Exercise directions:
The "software copyright registration" line through the end of the listing below is what to set down, word for word, and nothing else.

---*---

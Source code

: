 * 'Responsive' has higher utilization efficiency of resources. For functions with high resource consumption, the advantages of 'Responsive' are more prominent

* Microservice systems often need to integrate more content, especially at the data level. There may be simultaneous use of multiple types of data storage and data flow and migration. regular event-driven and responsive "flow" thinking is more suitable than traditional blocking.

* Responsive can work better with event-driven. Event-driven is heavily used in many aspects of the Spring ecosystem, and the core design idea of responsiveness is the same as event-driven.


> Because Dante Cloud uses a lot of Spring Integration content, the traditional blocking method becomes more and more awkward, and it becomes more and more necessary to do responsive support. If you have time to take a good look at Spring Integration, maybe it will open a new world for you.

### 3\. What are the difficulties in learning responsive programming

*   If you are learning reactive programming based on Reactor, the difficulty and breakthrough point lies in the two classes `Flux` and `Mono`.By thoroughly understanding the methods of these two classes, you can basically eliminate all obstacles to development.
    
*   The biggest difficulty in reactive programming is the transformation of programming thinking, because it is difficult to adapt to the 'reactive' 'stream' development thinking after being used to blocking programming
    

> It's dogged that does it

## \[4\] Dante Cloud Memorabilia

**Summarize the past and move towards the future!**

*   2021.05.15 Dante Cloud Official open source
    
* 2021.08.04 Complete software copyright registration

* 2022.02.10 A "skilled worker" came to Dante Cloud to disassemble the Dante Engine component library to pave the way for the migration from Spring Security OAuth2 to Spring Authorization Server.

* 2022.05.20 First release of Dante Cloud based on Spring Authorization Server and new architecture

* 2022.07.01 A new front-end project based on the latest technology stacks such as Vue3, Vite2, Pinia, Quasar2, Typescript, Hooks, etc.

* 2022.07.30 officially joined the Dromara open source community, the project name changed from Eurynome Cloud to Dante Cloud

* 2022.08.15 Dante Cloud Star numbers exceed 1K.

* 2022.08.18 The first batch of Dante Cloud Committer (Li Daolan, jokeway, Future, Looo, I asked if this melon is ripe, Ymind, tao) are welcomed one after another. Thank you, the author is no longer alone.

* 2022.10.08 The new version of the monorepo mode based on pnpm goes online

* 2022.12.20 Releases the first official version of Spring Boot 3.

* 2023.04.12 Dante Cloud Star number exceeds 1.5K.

---*---

Finished task:
* 2021.08.04 Complete software copyright registration

* 2022.02.10 A "skilled worker" came to Dante Cloud to disassemble the Dante Engine component library to pave the way for the migration from Spring Security OAuth2 to Spring Authorization Server.

* 2022.05.20 First release of Dante Cloud based on Spring Authorization Server and new architecture

* 2022.07.01 A new front-end project based on the latest technology stacks such as Vue3, Vite2, Pinia, Quasar2, Typescript, Hooks, etc.

* 2022.07.30 officially joined the Dromara open source community, the project name changed from Eurynome Cloud to Dante Cloud

* 2022.08.15 Dante Cloud Star numbers exceed 1K.

* 2022.08.18 The first batch of Dante Cloud Committer (Li Daolan, jokeway, Future, Looo, I asked if this melon is ripe, Ymind, tao) are welcomed one after another. Thank you, the author is no longer alone.

* 2022.10.08 The new version of the monorepo mode based on pnpm goes online

* 2022.12.20 Releases the first official version of Spring Boot 3.

* 2023.04.12 Dante Cloud Star number exceeds 1.5K.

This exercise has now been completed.